Document images with source code:
▼▼▼

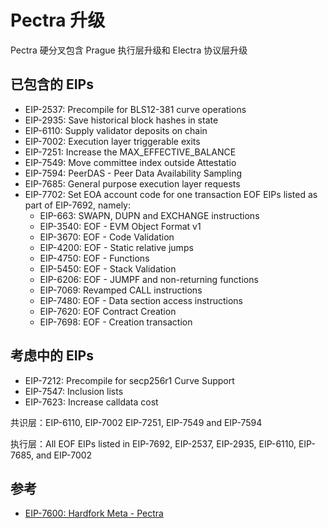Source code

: # Pectra 升级
Pectra 硬分叉包含 Prague 执行层升级和 Electra 协议层升级

## 已包含的 EIPs
- EIP-2537: Precompile for BLS12-381 curve operations
- EIP-2935: Save historical block hashes in state
- EIP-6110: Supply validator deposits on chain
- EIP-7002: Execution layer triggerable exits
- EIP-7251: Increase the MAX_EFFECTIVE_BALANCE
- EIP-7549: Move committee index outside Attestatio
- EIP-7594: PeerDAS - Peer Data Availability Sampling
- EIP-7685: General purpose execution layer requests
- EIP-7702: Set EOA account code for one transaction
EOF EIPs listed as part of EIP-7692, namely:
    - EIP-663: SWAPN, DUPN and EXCHANGE instructions
    - EIP-3540: EOF - EVM Object Format v1
    - EIP-3670: EOF - Code Validation
    - EIP-4200: EOF - Static relative jumps
    - EIP-4750: EOF - Functions
    - EIP-5450: EOF - Stack Validation
    - EIP-6206: EOF - JUMPF and non-returning functions
    - EIP-7069: Revamped CALL instructions
    - EIP-7480: EOF - Data section access instructions
    - EIP-7620: EOF Contract Creation
    - EIP-7698: EOF - Creation transaction


## 考虑中的 EIPs
- EIP-7212: Precompile for secp256r1 Curve Support
- EIP-7547: Inclusion lists
- EIP-7623: Increase calldata cost


共识层：EIP-6110, EIP-7002 EIP-7251, EIP-7549 and EIP-7594

执行层：All EOF EIPs listed in EIP-7692,  EIP-2537, EIP-2935, EIP-6110, EIP-7685, and EIP-7002 


## 参考
- [EIP-7600: Hardfork Meta - Pectra](https://eips.ethereum.org/EIPS/eip-7600)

▲▲▲

Instructions for the task:
Go through the records above, find each line with the string "transaction", and copy it.

Task solution:
- EIP-7702: Set EOA account code for one transaction
    - EIP-7698: EOF - Creation transaction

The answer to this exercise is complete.